## Listed entries

|---|

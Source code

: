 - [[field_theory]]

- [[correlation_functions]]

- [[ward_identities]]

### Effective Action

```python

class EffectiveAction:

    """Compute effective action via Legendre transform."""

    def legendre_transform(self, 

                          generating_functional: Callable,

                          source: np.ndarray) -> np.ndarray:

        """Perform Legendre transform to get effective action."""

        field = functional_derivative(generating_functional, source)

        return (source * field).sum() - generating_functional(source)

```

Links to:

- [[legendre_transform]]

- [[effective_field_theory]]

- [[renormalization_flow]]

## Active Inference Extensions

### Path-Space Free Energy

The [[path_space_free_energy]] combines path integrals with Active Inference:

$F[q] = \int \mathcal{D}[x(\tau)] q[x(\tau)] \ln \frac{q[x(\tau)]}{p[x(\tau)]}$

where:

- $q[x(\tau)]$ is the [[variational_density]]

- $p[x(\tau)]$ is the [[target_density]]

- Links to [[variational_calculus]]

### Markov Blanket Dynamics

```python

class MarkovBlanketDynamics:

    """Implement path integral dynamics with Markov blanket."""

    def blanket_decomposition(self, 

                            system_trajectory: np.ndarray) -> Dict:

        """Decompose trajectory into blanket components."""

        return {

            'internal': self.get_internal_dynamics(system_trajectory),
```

|---|

## What the exercise asks
Counting the line that contains "- [[correlation_functions]]" as the first, copy exactly every line through the end of the records, and nothing else.

## Answer for the task
- [[correlation_functions]]

- [[ward_identities]]

### Effective Action

```python

class EffectiveAction:

    """Compute effective action via Legendre transform."""

    def legendre_transform(self, 

                          generating_functional: Callable,

                          source: np.ndarray) -> np.ndarray:

        """Perform Legendre transform to get effective action."""

        field = functional_derivative(generating_functional, source)

        return (source * field).sum() - generating_functional(source)

```

Links to:

- [[legendre_transform]]

- [[effective_field_theory]]

- [[renormalization_flow]]

## Active Inference Extensions

### Path-Space Free Energy

The [[path_space_free_energy]] combines path integrals with Active Inference:

$F[q] = \int \mathcal{D}[x(\tau)] q[x(\tau)] \ln \frac{q[x(\tau)]}{p[x(\tau)]}$

where:

- $q[x(\tau)]$ is the [[variational_density]]

- $p[x(\tau)]$ is the [[target_density]]

- Links to [[variational_calculus]]

### Markov Blanket Dynamics

```python

class MarkovBlanketDynamics:

    """Implement path integral dynamics with Markov blanket."""

    def blanket_decomposition(self, 

                            system_trajectory: np.ndarray) -> Dict:

        """Decompose trajectory into blanket components."""

        return {

            'internal': self.get_internal_dynamics(system_trajectory),
```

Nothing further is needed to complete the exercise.